DATA: Begin
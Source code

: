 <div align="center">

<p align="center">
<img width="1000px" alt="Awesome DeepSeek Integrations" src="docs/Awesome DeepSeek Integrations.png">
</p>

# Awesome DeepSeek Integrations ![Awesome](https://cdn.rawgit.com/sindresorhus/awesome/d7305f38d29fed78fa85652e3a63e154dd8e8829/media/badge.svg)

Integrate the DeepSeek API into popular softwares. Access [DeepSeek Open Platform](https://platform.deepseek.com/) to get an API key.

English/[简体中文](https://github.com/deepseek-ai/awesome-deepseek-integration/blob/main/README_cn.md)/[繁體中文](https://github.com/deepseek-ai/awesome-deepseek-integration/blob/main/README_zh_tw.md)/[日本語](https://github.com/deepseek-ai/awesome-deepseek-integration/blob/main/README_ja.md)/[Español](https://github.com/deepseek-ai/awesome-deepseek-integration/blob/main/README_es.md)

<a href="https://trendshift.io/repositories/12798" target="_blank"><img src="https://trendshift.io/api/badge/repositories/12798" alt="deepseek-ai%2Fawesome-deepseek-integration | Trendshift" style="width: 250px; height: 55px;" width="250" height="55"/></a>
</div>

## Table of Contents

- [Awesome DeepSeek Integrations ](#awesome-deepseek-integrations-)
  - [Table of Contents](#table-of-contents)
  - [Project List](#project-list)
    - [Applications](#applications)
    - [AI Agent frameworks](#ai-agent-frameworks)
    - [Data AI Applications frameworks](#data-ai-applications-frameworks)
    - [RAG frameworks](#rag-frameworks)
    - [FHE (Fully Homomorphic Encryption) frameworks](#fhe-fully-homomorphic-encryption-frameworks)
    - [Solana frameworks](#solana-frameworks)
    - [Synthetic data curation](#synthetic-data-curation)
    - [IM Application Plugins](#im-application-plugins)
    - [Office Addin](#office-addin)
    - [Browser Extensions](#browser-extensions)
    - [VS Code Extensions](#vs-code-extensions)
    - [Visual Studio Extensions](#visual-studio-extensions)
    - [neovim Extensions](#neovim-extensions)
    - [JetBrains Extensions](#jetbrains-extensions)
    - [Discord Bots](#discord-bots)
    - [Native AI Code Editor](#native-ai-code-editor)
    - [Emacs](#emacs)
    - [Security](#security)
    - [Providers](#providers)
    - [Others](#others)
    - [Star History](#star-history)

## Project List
DATA: End
DATA: Begin
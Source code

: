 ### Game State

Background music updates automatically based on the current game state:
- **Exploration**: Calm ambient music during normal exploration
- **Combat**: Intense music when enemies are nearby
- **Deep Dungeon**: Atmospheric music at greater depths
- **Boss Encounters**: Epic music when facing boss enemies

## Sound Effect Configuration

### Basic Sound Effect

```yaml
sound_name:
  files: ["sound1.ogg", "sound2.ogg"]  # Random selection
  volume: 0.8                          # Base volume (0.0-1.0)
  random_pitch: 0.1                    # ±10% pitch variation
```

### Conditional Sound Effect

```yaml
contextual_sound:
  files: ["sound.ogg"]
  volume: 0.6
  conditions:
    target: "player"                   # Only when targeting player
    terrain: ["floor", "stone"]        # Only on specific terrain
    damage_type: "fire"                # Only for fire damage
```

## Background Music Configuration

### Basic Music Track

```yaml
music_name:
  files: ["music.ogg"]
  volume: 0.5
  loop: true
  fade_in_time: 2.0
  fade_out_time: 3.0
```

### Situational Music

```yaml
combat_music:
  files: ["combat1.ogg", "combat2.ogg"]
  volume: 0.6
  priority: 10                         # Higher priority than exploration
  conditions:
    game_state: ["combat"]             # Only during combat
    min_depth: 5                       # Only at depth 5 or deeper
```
DATA: End
→ **TASK PROMPT**
A copy of each line in the data above that holds the string "applications" is needed.

→ **RESULT OF THIS EXERCISE**
    - [Applications](#applications)
    - [Data AI Applications frameworks](#data-ai-applications-frameworks)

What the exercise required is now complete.